• _TASK STATEMENT_: Below are the entries; state how many of their lines contain the string "action", and nothing more.

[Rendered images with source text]
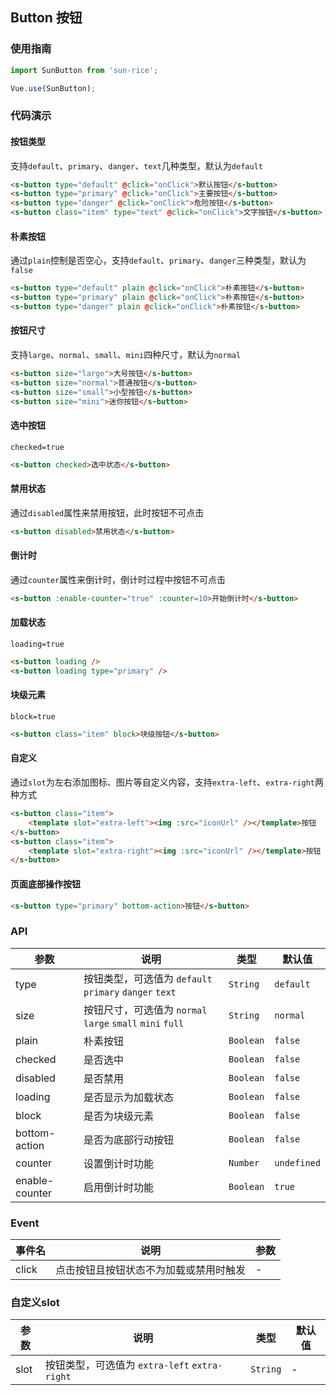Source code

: ## Button 按钮

### 使用指南
``` javascript
import SunButton from 'sun-rice';

Vue.use(SunButton);
```

### 代码演示

#### 按钮类型
支持`default`、`primary`、`danger`、`text`几种类型，默认为`default`

```html
<s-button type="default" @click="onClick">默认按钮</s-button>
<s-button type="primary" @click="onClick">主要按钮</s-button>
<s-button type="danger" @click="onClick">危险按钮</s-button>
<s-button class="item" type="text" @click="onClick">文字按钮</s-button>
```

#### 朴素按钮
通过`plain`控制是否空心，支持`default`、`primary`、`danger`三种类型，默认为`false`

```html
<s-button type="default" plain @click="onClick">朴素按钮</s-button>
<s-button type="primary" plain @click="onClick">朴素按钮</s-button>
<s-button type="danger" plain @click="onClick">朴素按钮</s-button>
```

#### 按钮尺寸
支持`large`、`normal`、`small`、`mini`四种尺寸，默认为`normal`

```html
<s-button size="large">大号按钮</s-button>
<s-button size="normal">普通按钮</s-button>
<s-button size="small">小型按钮</s-button>
<s-button size="mini">迷你按钮</s-button>
```

#### 选中按钮
`checked=true`

```html
<s-button checked>选中状态</s-button>
```

#### 禁用状态
通过`disabled`属性来禁用按钮，此时按钮不可点击

```html
<s-button disabled>禁用状态</s-button>
```

#### 倒计时
通过`counter`属性来倒计时，倒计时过程中按钮不可点击

```html
<s-button :enable-counter="true" :counter=10>开始倒计时</s-button>
```

#### 加载状态
`loading=true`

```html
<s-button loading />
<s-button loading type="primary" />
```

#### 块级元素
`block=true`

```html
<s-button class="item" block>块级按钮</s-button>
```

#### 自定义
通过`slot`为左右添加图标、图片等自定义内容，支持`extra-left`、`extra-right`两种方式


```html
<s-button class="item">
    <template slot="extra-left"><img :src="iconUrl" /></template>按钮
</s-button>
<s-button class="item">
    <template slot="extra-right"><img :src="iconUrl" /></template>按钮
</s-button>
```

#### 页面底部操作按钮

```html
<s-button type="primary" bottom-action>按钮</s-button>
```

### API

| 参数 | 说明 | 类型 | 默认值 |
|-----------|-----------|-----------|-------------|
| type | 按钮类型，可选值为 `default` `primary` `danger` `text` | `String` | `default` |
| size | 按钮尺寸，可选值为 `normal` `large` `small` `mini` `full` | `String` | `normal` |
| plain | 朴素按钮 | `Boolean` | `false` |
| checked | 是否选中 | `Boolean` | `false` |
| disabled | 是否禁用 | `Boolean` | `false` |
| loading | 是否显示为加载状态 | `Boolean` | `false` |
| block | 是否为块级元素 | `Boolean` | `false` |
| bottom-action | 是否为底部行动按钮 | `Boolean` | `false` |
| counter | 设置倒计时功能 | `Number` | `undefined` |
| enable-counter | 启用倒计时功能 | `Boolean` | `true` |

### Event

| 事件名 | 说明 | 参数 |
|-----------|-----------|-----------|
| click | 点击按钮且按钮状态不为加载或禁用时触发 | - |

### 自定义slot

| 参数 | 说明 | 类型 | 默认值 |
|-----------|-----------|-----------|-------------|
| slot | 按钮类型，可选值为 `extra-left` `extra-right` | `String` | - |
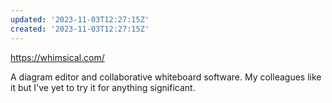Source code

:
 ```yaml
---
updated: '2023-11-03T12:27:15Z'
created: '2023-11-03T12:27:15Z'
---
```

https://whimsical.com/

A diagram editor and collaborative whiteboard software. My colleagues like it but I've yet to try it for anything significant.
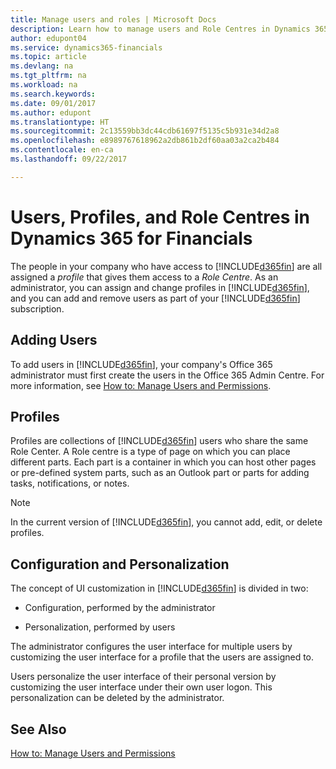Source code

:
 ```yaml
---
title: Manage users and roles | Microsoft Docs
description: Learn how to manage users and Role Centres in Dynamics 365 for Financials.
author: edupont04
ms.service: dynamics365-financials
ms.topic: article
ms.devlang: na
ms.tgt_pltfrm: na
ms.workload: na
ms.search.keywords: 
ms.date: 09/01/2017
ms.author: edupont
ms.translationtype: HT
ms.sourcegitcommit: 2c13559bb3dc44cdb61697f5135c5b931e34d2a8
ms.openlocfilehash: e8989767618962a2db861b2df60aa03a2ca2b484
ms.contentlocale: en-ca
ms.lasthandoff: 09/22/2017

---
```

# <a name="users-profiles-and-role-centers-in-dynamics-365-for-financials"></a>Users, Profiles, and Role Centres in Dynamics 365 for Financials
The people in your company who have access to [!INCLUDE[d365fin](includes/d365fin_md.md)] are all assigned a *profile* that gives them access to a *Role Centre*. As an administrator, you can assign and change profiles in [!INCLUDE[d365fin](includes/d365fin_md.md)], and you can add and remove users as part of your [!INCLUDE[d365fin](includes/d365fin_md.md)] subscription.  

## <a name="adding-users"></a>Adding Users
To add users in [!INCLUDE[d365fin](includes/d365fin_md.md)], your company's Office 365 administrator must first create the users in the Office 365 Admin Centre. For more information, see [How to: Manage Users and Permissions](ui-how-users-permissions.md).  

## <a name="profiles"></a>Profiles
Profiles are collections of [!INCLUDE[d365fin](includes/d365fin_md.md)] users who share the same Role Center. A Role centre is a type of page on which you can place different parts. Each part is a container in which you can host other pages or pre-defined system parts, such as an Outlook part or parts for adding tasks, notifications, or notes.  

> [!NOTE]  
>  In the current version of [!INCLUDE[d365fin](includes/d365fin_md.md)], you cannot add, edit, or delete profiles.  

## <a name="configuration-and-personalization"></a>Configuration and Personalization
The concept of UI customization in [!INCLUDE[d365fin](includes/d365fin_md.md)] is divided in two:  

-   Configuration, performed by the administrator  

-   Personalization, performed by users  

The administrator configures the user interface for multiple users by customizing the user interface for a profile that the users are assigned to.  

Users personalize the user interface of their personal version by customizing the user interface under their own user logon. This personalization can be deleted by the administrator.  

## <a name="see-also"></a>See Also  
[How to: Manage Users and Permissions](ui-how-users-permissions.md)  
<!-- [Customize the User Interface](../customize-the-user-interface.md)   
 [Security Overview](../Security%20Overview.md)-->

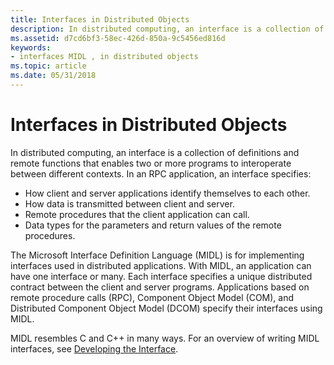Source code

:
 ```yaml
---
title: Interfaces in Distributed Objects
description: In distributed computing, an interface is a collection of definitions and remote functions that enables two or more programs to interoperate between different contexts.
ms.assetid: d7cd6bf3-58ec-426d-850a-9c5456ed816d
keywords:
- interfaces MIDL , in distributed objects
ms.topic: article
ms.date: 05/31/2018
---
```


# Interfaces in Distributed Objects

In distributed computing, an interface is a collection of definitions and remote functions that enables two or more programs to interoperate between different contexts. In an RPC application, an interface specifies:

-   How client and server applications identify themselves to each other.
-   How data is transmitted between client and server.
-   Remote procedures that the client application can call.
-   Data types for the parameters and return values of the remote procedures.

The Microsoft Interface Definition Language (MIDL) is for implementing interfaces used in distributed applications. With MIDL, an application can have one interface or many. Each interface specifies a unique distributed contract between the client and server programs. Applications based on remote procedure calls (RPC), Component Object Model (COM), and Distributed Component Object Model (DCOM) specify their interfaces using MIDL.

MIDL resembles C and C++ in many ways. For an overview of writing MIDL interfaces, see [Developing the Interface](https://msdn.microsoft.com/library/windows/desktop/aa373635).

 

 




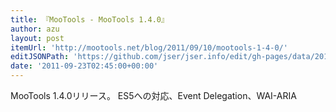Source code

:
 ```yaml
---
title: 『MooTools - MooTools 1.4.0』
author: azu
layout: post
itemUrl: 'http://mootools.net/blog/2011/09/10/mootools-1-4-0/'
editJSONPath: 'https://github.com/jser/jser.info/edit/gh-pages/data/2011/09/index.json'
date: '2011-09-23T02:45:00+00:00'
---
```

MooTools 1.4.0リリース。
ES5への対応、Event Delegation、WAI-ARIA
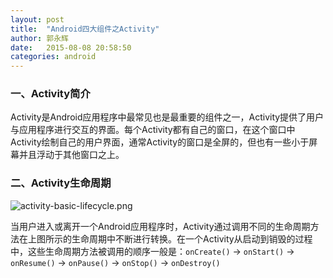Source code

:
 ```yaml
---
layout: post
title:  "Android四大组件之Activity"
author: 郭永辉
date:   2015-08-08 20:58:50
categories: android
---
```



### 一、Activity简介
Activity是Android应用程序中最常见也是最重要的组件之一，Activity提供了用户与应用程序进行交互的界面。每个Activity都有自己的窗口，在这个窗口中Activity绘制自己的用户界面，通常Activity的窗口是全屏的，但也有一些小于屏幕并且浮动于其他窗口之上。


### 二、Activity生命周期

![activity-basic-lifecycle.png](https://ooo.0o0.ooo/2015/08/08/55c5fd9f11748.png "activity-basic-lifecycle.png")

当用户进入或离开一个Android应用程序时，Activity通过调用不同的生命周期方法在上图所示的生命周期中不断进行转换。在一个Activity从启动到销毁的过程中，这些生命周期方法被调用的顺序一般是：<code>onCreate()</code> -> <code>onStart()</code> -> <code>onResume()</code> -> <code>onPause()</code> -> <code>onStop()</code> -> <code>onDestroy()</code>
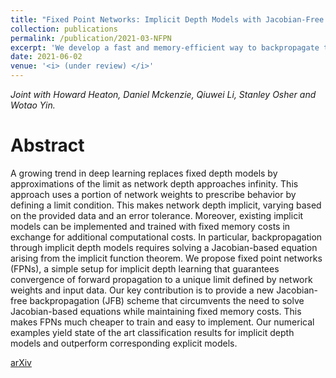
 ```yaml
---
title: "Fixed Point Networks: Implicit Depth Models with Jacobian-Free Backprop"
collection: publications
permalink: /publication/2021-03-NFPN
excerpt: 'We develop a fast and memory-efficient way to backpropagate through implicit depth models'
date: 2021-06-02
venue: '<i> (under review) </i>'
---
```

<i> Joint with Howard Heaton, Daniel Mckenzie, Qiuwei Li, Stanley Osher and Wotao Yin.</i>

Abstract
======
A growing trend in deep learning replaces fixed depth models by approximations of the limit as network depth approaches infinity. This approach uses a portion of network weights to prescribe behavior by defining a limit condition. This makes network depth implicit, varying based on the provided data and an error tolerance. Moreover, existing implicit models can be implemented and trained with fixed memory costs in exchange for additional computational costs. In particular, backpropagation through implicit depth models requires solving a Jacobian-based equation arising from the implicit function theorem. We propose fixed point networks (FPNs), a simple setup for implicit depth learning that guarantees convergence of forward propagation to a unique limit defined by network weights and input data. Our key contribution is to provide a new Jacobian-free backpropagation (JFB) scheme that circumvents the need to solve Jacobian-based equations while maintaining fixed memory costs. This makes FPNs much cheaper to train and easy to implement. Our numerical examples yield state of the art classification results for implicit depth models and outperform corresponding explicit models.

[arXiv](https://arxiv.org/abs/2103.12803)
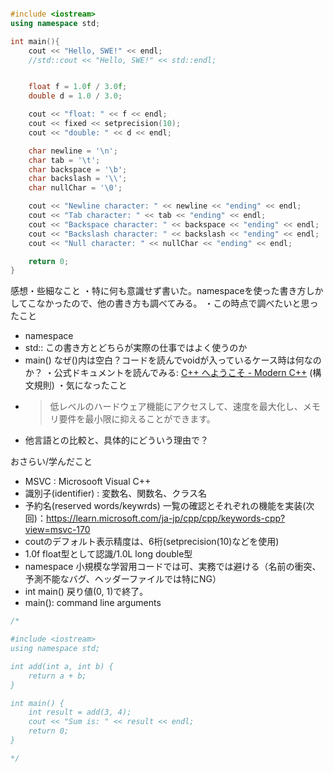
 ```cpp

#include <iostream>
using namespace std;

int main(){
    cout << "Hello, SWE!" << endl;
    //std::cout << "Hello, SWE!" << std::endl;


    float f = 1.0f / 3.0f;
    double d = 1.0 / 3.0;

    cout << "float: " << f << endl;
    cout << fixed << setprecision(10);
    cout << "double: " << d << endl;

    char newline = '\n';
    char tab = '\t';
    char backspace = '\b';
    char backslash = '\\';
    char nullChar = '\0';

    cout << "Newline character: " << newline << "ending" << endl;
    cout << "Tab character: " << tab << "ending" << endl;
    cout << "Backspace character: " << backspace << "ending" << endl;
    cout << "Backslash character: " << backslash << "ending" << endl;
    cout << "Null character: " << nullChar << "ending" << endl;

    return 0;
}

```

感想・些細なこと
・特に何も意識せず書いた。namespaceを使った書き方しかしてこなかったので、他の書き方も調べてみる。
・この時点で調べたいと思ったこと
  - namespace
  - std:: この書き方とどちらが実際の仕事ではよく使うのか
  - main() なぜ()内は空白？コードを読んでvoidが入っているケース時は何なのか？
・公式ドキュメントを読んでみる: [C++ へようこそ - Modern C++](https://learn.microsoft.com/ja-jp/cpp/cpp/welcome-back-to-cpp-modern-cpp?view=msvc-170)
 (構文規則)
・気になったこと
  - > 低レベルのハードウェア機能にアクセスして、速度を最大化し、メモリ要件を最小限に抑えることができます。
  - 他言語との比較と、具体的にどういう理由で？

おさらい/学んだこと
  - MSVC : Microsooft Visual C++
  - 識別子(identifier) : 変数名、関数名、クラス名
  - 予約名(reserved words/keywrds) 一覧の確認とそれぞれの機能を実装(次回)：https://learn.microsoft.com/ja-jp/cpp/cpp/keywords-cpp?view=msvc-170
  - coutのデフォルト表示精度は、6桁(setprecision(10)などを使用)
  - 1.0f float型として認識/1.0L long double型
  - namespace 小規模な学習用コードでは可、実務では避ける（名前の衝突、予測不能なバグ、ヘッダーファイルでは特にNG）
  - int main() 戻り値(0, 1)で終了。
  - main(): command line arguments

```cpp
/*

#include <iostream>
using namespace std;

int add(int a, int b) {
    return a + b;
}

int main() {
    int result = add(3, 4);
    cout << "Sum is: " << result << endl;
    return 0;
}

*/
```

• _WRITTEN ANSWER_: 2